第10話 裁きが終わって
私とエルクル様は、全てを終えて、王城の一室に来ていた。
あの後、ザゼンド様はこっぴどく怒られていた。周りの令嬢達に責められて、かなり参っていたあの姿には、流石に少し同情してしまう。
だが、結局は自業自得である。たくさんの女性と関係を持った彼の軽薄さが、これで治ればいいのだが。
「ふう、これで、彼も懲りるといいのですけどね……」
「ええ、そうですね……」
かなりの騒ぎになったため、私もエルクル様もそれなりに疲れていた。
怒った令嬢の中には、近くにあった物を投げようとする人もいた。そういう人を止めたりして、中々忙しかったのだ。
「本当に、彼は許されない人です。まったく、どうして、ああいうことをするのか、僕にはまったく理解できませんよ」
「浮気のことですか?」
「ええ、そうです」
エルクル様は、ザゼンド様の行動に怒りを感じていた。
今まで接してきてわかっているが、エルクル様は誠実な人である。だからこそ、あのような軽薄な男は許せないのだろう。
よく考えてみれば、私のことを好きになって、その表情を見抜けるようになる程、この人は一途な人なのだ。恐らく、浮気なんて考えるような人ではないだろう。
そう考えると、少し恥ずかしくなってきた。私は、そんなにも思われているのだ。なんだか、とても温かい気持ちになる。
「それに、それを隠して、あなたにひどいことを言って、婚約破棄したことも許せません。そういう人の気持ちを考えない行いをするなんて、あってはならないことです」
「そうですよね……」
エルクル様は、私がひどいことを言われたことも怒ってくれた。
それについては、私も色々と思っている。あのようなことを言われた怒りが、私が今回の裁きを下した理由だが、後から考えてみると、そこに関しては仕方ないと思うようになっていた。
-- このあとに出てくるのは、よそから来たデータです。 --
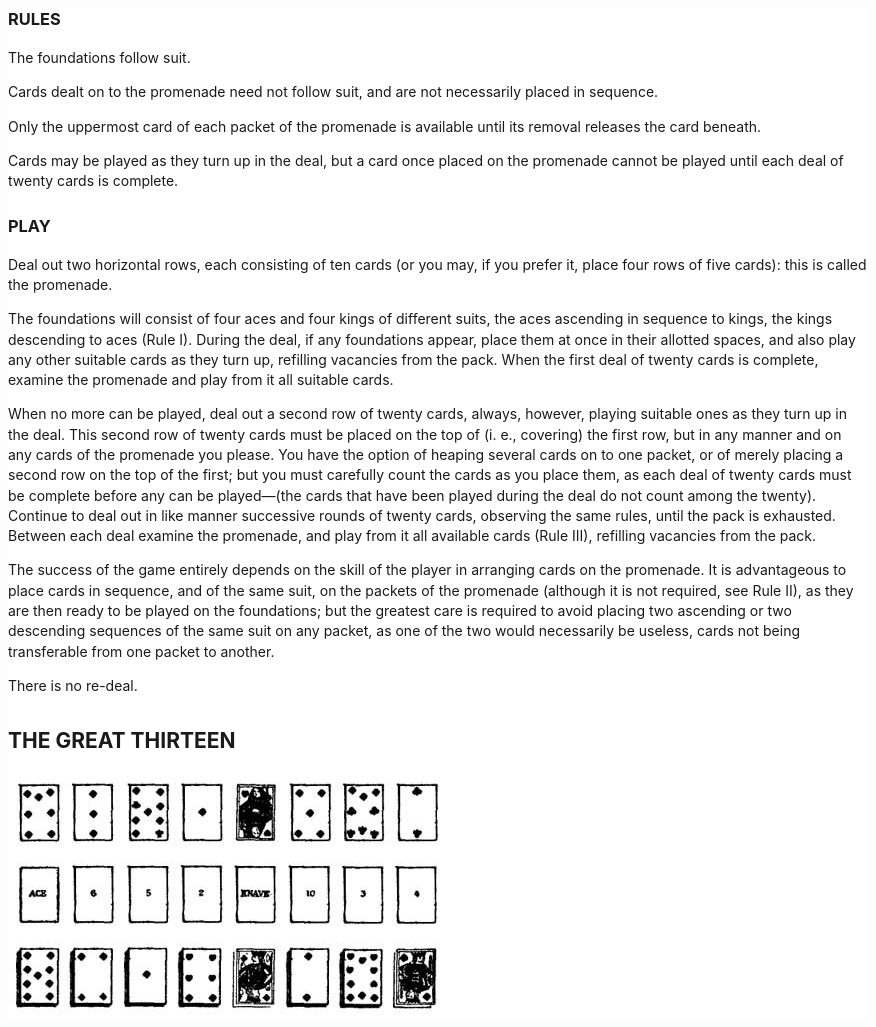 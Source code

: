 ### RULES

The foundations follow suit.

Cards dealt on to the promenade need not follow suit, and are not necessarily placed in sequence.

Only the uppermost card of each packet of the promenade is available until its removal releases the card beneath.

Cards may be played as they turn up in the deal, but a card once placed on the promenade cannot be played until each deal of twenty cards is complete.

### PLAY

Deal out two horizontal rows, each consisting of ten cards (or you may, if you prefer it, place four rows of five cards): this is called the promenade.

The foundations will consist of four aces and four kings of different suits, the aces ascending in sequence to kings, the kings descending to aces (Rule I). During the deal, if any foundations appear, place them at once in their allotted spaces, and also play any other suitable cards as they turn up, refilling vacancies from the pack. When the first deal of twenty cards is complete, examine the promenade and play from it all suitable cards.

When no more can be played, deal out a second row of twenty cards, always, however, playing suitable ones as they turn up in the deal. This second row of twenty cards must be placed on the top of (i. e., covering) the first row, but in any manner and on any cards of the promenade you please. You have the option of heaping several cards on to one packet, or of merely placing a second row on the top of the first; but you must carefully count the cards as you place them, as each deal of twenty cards must be complete before any can be played—(the cards that have been played during the deal do not count among the twenty). Continue to deal out in like manner successive rounds of twenty cards, observing the same rules, until the pack is exhausted. Between each deal examine the promenade, and play from it all available cards (Rule III), refilling vacancies from the pack.

The success of the game entirely depends on the skill of the player in arranging cards on the promenade. It is advantageous to place cards in sequence, and of the same suit, on the packets of the promenade (although it is not required, see Rule II), as they are then ready to be played on the foundations; but the greatest care is required to avoid placing two ascending or two descending sequences of the same suit on any packet, as one of the two would necessarily be useless, cards not being transferable from one packet to another.

There is no re-deal.

## THE GREAT THIRTEEN

![THE GREAT THIRTEEN](./img/045.jpg)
私が、無表情で不気味なことは、残念ながら事実である。彼がそれにストレスを覚えていたことは、真実だったのではないか。そのように思ってしまうのだ。
最も、彼がやっていたこと自体は許されることではなかった。そのため、今回の裁きに対して、後悔は感じてはいない。
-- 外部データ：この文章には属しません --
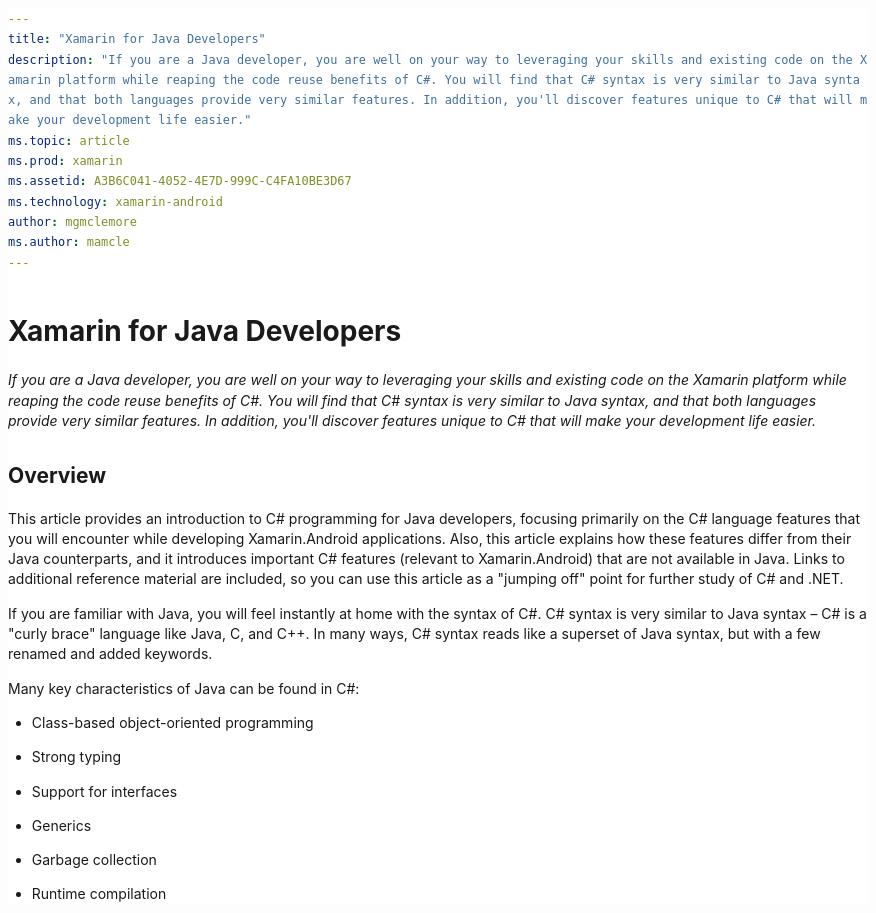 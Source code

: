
 ```yaml
---
title: "Xamarin for Java Developers"
description: "If you are a Java developer, you are well on your way to leveraging your skills and existing code on the Xamarin platform while reaping the code reuse benefits of C#. You will find that C# syntax is very similar to Java syntax, and that both languages provide very similar features. In addition, you'll discover features unique to C# that will make your development life easier."
ms.topic: article
ms.prod: xamarin
ms.assetid: A3B6C041-4052-4E7D-999C-C4FA10BE3D67
ms.technology: xamarin-android
author: mgmclemore
ms.author: mamcle
---
```


# Xamarin for Java Developers

_If you are a Java developer, you are well on your way to leveraging your skills and existing code on the Xamarin platform while reaping the code reuse benefits of C#. You will find that C# syntax is very similar to Java syntax, and that both languages provide very similar features. In addition, you'll discover features unique to C# that will make your development life easier._


## Overview

This article provides an introduction to C# programming for Java
developers, focusing primarily on the C# language features that you
will encounter while developing Xamarin.Android applications. Also,
this article explains how these features differ from their Java
counterparts, and it introduces important C# features (relevant to
Xamarin.Android) that are not available in Java. Links to additional
reference material are included, so you can use this article as a
"jumping off" point for further study of C# and .NET.

If you are familiar with Java, you will feel instantly at home with the
syntax of C#. C# syntax is very similar to Java syntax &ndash; C# is a
"curly brace" language like Java, C, and C++. In many ways, C# syntax
reads like a superset of Java syntax, but with a few renamed and added
keywords.

Many key characteristics of Java can be found in C#:

-   Class-based object-oriented programming

-   Strong typing

-   Support for interfaces

-   Generics

-   Garbage collection

-   Runtime compilation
「何はともあれ、これで彼の裁きは終わりました。これからのことは、彼が判断していくことですが、できるだけ良い選択をしてくれることを願っていますよ」
「ええ、そうですね……流石に、これで懲りてくれるといいのですけど……」
とにかく、これでザゼンド様に対する裁きは終わった。
エルクル様の言う通り、今後、彼が良い選択をしてくれればいいのだが。